As an aging solo developer, I never had much interest in testing or testing frameworks, that sort of thing, as I worked on my own stuff. With AI though, I'm all-in on testing everything, even in simpler apps, as it provides a natural mechanism to help put blinders on models so they get to their destination without taking a wrecking ball through a project. So this evolution to Task > Evaluate > Test is I think exactly what we want models to be doing? And if we compartmentalize our code enough, then we'll always seemingly be giving them "simple" tasks to implement when in reality these are likely to often be smaller pieces of a larger project where that extra bit of effort is not wasted. If anything, I see these models doing more as a way to combat complacency in our own coding efforts. `I *could* do that but I'm in a rush and it's not MVP so let's skip it` kind of mindset versus `what would I do in this situation if I had enough talent and resources`. I'm liking the latter approach myself.

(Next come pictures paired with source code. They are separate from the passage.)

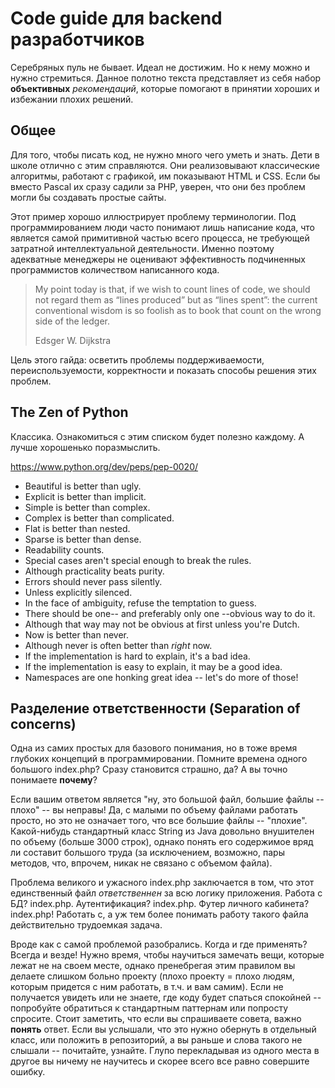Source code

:# Code guide для backend разработчиков

Серебряных пуль не бывает. Идеал не достижим. Но к нему можно и нужно стремиться.
Данное полотно текста представляет из себя набор **объективных** *рекомендаций*, которые помогают в принятии хороших
и избежании плохих решений.

## Общее

Для того, чтобы писать код, не нужно много чего уметь и знать. Дети в школе отлично с этим справляются. Они реализовывают
классические алгоритмы, работают с графикой, им показывают HTML и CSS. Если бы вместо Pascal их сразу садили за PHP, уверен,
что они без проблем могли бы создавать простые сайты.

Этот пример хорошо иллюстрирует проблему терминологии. Под программированием люди часто понимают лишь написание кода, что
является самой примитивной частью всего процесса, не требующей затратной интеллектуальной деятельности. Именно поэтому
адекватные менеджеры не оценивают эффективность подчиненных программистов количеством написанного кода.

> My point today is that, if we wish to count lines of code, we should not regard them as “lines produced” 
> but as “lines spent”: the current conventional wisdom is so foolish as to book that count on the wrong
> side of the ledger.
> 
> Edsger W. Dijkstra

Цель этого гайда: осветить проблемы поддерживаемости, переиспользуемости, корректности и показать способы решения
этих проблем.

## The Zen of Python

Классика. Ознакомиться с этим списком будет полезно каждому. А лучше хорошенько поразмыслить.

https://www.python.org/dev/peps/pep-0020/

* Beautiful is better than ugly.
* Explicit is better than implicit.
* Simple is better than complex.
* Complex is better than complicated.
* Flat is better than nested.
* Sparse is better than dense.
* Readability counts.
* Special cases aren't special enough to break the rules.
* Although practicality beats purity.
* Errors should never pass silently.
* Unless explicitly silenced.
* In the face of ambiguity, refuse the temptation to guess.
* There should be one-- and preferably only one --obvious way to do it.
* Although that way may not be obvious at first unless you're Dutch.
* Now is better than never.
* Although never is often better than *right* now.
* If the implementation is hard to explain, it's a bad idea.
* If the implementation is easy to explain, it may be a good idea.
* Namespaces are one honking great idea -- let's do more of those!

## Разделение ответственности (Separation of concerns)

Одна из самих простых для базового понимания, но в тоже время глубоких концепций в программировании.
Помните времена одного большого index.php? Сразу становится страшно, да? А вы точно понимаете **почему**?

Если вашим ответом является "ну, это большой файл, большие файлы -- плохо" -- вы неправы! Да, с малыми по объему
файлами работать просто, но это не означает того, что все большие файлы -- "плохие". Какой-нибудь стандартный класс
String из Java довольно внушителен по объему (больше 3000 строк), однако понять его содержимое вряд ли составит
большого труда (за исключением, возможно, пары методов, что, впрочем, никак не связано с объемом файла).

Проблема великого и ужасного index.php заключается в том, что этот единственный файл *ответственнен*
за всю логику приложения. Работа с БД? index.php. Аутентификация? index.php. Футер личного кабинета? index.php!
Работать с, а уж тем более понимать работу такого файла действительно трудоемкая задача.

Вроде как с самой проблемой разобрались. Когда и где применять? Всегда и везде! Нужно время, чтобы научиться замечать вещи,
которые лежат не на своем месте, однако пренебрегая этим правилом вы делаете слишком больно проекту (плохо проекту = плохо
людям, которым придется с ним работать, в т.ч. и вам самим). Если не получается увидеть или не знаете, где коду будет
спаться спокойней -- попробуйте обратиться к стандартным паттернам или попросту спросите. Стоит заметить, что если вы
спрашиваете совета, важно **понять** ответ. Если вы услышали, что это нужно обернуть в отдельный класс,
или положить в репозиторий, а вы раньше и слова такого не слышали -- почитайте, узнайте. Глупо перекладывая из
одного места в другое вы ничему не научитесь и скорее всего все равно совершите ошибку.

Η Προώθηση Της Γνώσης's avatar

Usually a better workflow is to ask the agent to create a plan and wait for review. That way you can read what the agent intents to implement before starting implementation. You would have seen the over-engineering intention early on.

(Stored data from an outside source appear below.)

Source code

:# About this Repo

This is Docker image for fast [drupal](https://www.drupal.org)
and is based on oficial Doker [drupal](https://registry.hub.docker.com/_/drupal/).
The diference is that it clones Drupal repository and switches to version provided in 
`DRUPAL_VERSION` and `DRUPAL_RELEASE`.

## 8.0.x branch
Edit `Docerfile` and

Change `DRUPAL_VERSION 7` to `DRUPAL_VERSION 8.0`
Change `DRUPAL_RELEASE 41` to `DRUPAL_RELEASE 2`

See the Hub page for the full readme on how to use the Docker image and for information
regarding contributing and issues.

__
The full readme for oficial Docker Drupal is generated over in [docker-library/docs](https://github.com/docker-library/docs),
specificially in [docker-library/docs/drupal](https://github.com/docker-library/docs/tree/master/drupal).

For fixing bugs; It can happen that we ask an agent to fix a bug. Usually if the bug is complext, first we ask the agent to investigate , find the root cause, or debug. Modyfying the request to:

'Find the root cause for [X] , show me the problem, suggest a fix, and wait for review'

may have handled your complaint? The idea is to treat the agent as a co-worker with whom we have to communicate, but I guess we all tend to forget occasionally

Η Προώθηση Της Γνώσης's avatar

on second thought , i would like to add:

using software patterns is an excelent way to reduce complexity and fiux erros, or safeguard for future expansion of capabilities.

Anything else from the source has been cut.